07/10/2023 09:31:15 PM - Note: NumExpr detected 10 cores but "NUMEXPR_MAX_THREADS" not set, so enforcing safe limit of 8.
07/10/2023 09:31:15 PM - NumExpr defaulting to 8 threads.


### Function

In [3]:
# set up the 2 week periods

first_day = np.ones(12, dtype = int)
middle_day = np.repeat(15, 12)
middle_day[1] = 14 # feb
last_day = np.tile([31, 30], 6)
last_day[7:12] = last_day[0:5]
last_day[1] = 28 # feb

start_days = []
end_days = []

for i in range(12):
    
    start_days.append(first_day[i])
    end_days.append(middle_day[i])
    
    start_days.append(middle_day[i])
    end_days.append(last_day[i])

months = np.repeat(range(12), 2) + 1

# print(start_days)
# print(end_days)
# print(months)

In [4]:
def get_headlines(year, keyword):
    """
    year: int 
    keyword: str, the company name
    """
    
    headlines_df = pd.DataFrame(columns = ["date", "title", "publisher"])
    
    for two_week_period in range(24):
    
        month = months[two_week_period]
        start_day = start_days[two_week_period]
        end_day = end_days[two_week_period]

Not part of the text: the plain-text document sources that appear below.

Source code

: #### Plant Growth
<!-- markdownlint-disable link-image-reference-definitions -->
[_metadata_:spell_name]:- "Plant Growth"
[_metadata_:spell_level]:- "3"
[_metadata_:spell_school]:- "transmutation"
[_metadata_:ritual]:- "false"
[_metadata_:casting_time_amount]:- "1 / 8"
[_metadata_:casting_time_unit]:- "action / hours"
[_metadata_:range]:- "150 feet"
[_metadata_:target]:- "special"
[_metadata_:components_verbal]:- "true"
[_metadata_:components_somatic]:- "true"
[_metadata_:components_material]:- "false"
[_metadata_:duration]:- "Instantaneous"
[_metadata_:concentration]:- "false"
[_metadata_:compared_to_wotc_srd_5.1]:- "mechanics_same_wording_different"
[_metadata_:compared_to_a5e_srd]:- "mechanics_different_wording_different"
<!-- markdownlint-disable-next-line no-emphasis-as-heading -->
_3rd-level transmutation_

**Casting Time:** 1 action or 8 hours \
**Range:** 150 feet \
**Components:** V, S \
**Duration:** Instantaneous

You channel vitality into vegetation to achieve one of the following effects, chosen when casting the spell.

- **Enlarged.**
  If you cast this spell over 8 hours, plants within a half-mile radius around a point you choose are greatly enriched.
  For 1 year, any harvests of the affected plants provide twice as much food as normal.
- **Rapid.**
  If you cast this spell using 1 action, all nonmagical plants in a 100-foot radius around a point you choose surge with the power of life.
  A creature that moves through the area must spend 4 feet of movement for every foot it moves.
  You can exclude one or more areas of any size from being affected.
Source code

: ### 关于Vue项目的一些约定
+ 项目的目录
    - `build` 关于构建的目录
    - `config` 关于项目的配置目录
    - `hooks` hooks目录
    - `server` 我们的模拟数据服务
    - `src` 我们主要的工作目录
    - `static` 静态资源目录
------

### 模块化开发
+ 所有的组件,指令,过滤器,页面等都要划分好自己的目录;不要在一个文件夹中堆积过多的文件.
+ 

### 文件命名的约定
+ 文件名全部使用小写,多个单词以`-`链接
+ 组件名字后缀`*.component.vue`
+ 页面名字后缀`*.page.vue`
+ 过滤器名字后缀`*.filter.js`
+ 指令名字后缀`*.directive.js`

        start = dt.datetime(year, month, start_day)
        end = dt.datetime(year, month, end_day)

        gnews = GNews(language = "en",
                      start_date = start, 
                      end_date = end)

        news_df = pd.DataFrame(gnews.get_news(keyword))

        if news_df.shape == (0, 0):
            print(f"No news between {start} and {end} for {keyword}.\n")
            continue

        news_df['date'] = pd.to_datetime(news_df['published date'])

        headlines_df = pd.concat([headlines_df, news_df[['date', 'title', 'publisher']].copy()],
                                 ignore_index = True)
    
    return headlines_df

### Retrieve data

Only run one cell at a time!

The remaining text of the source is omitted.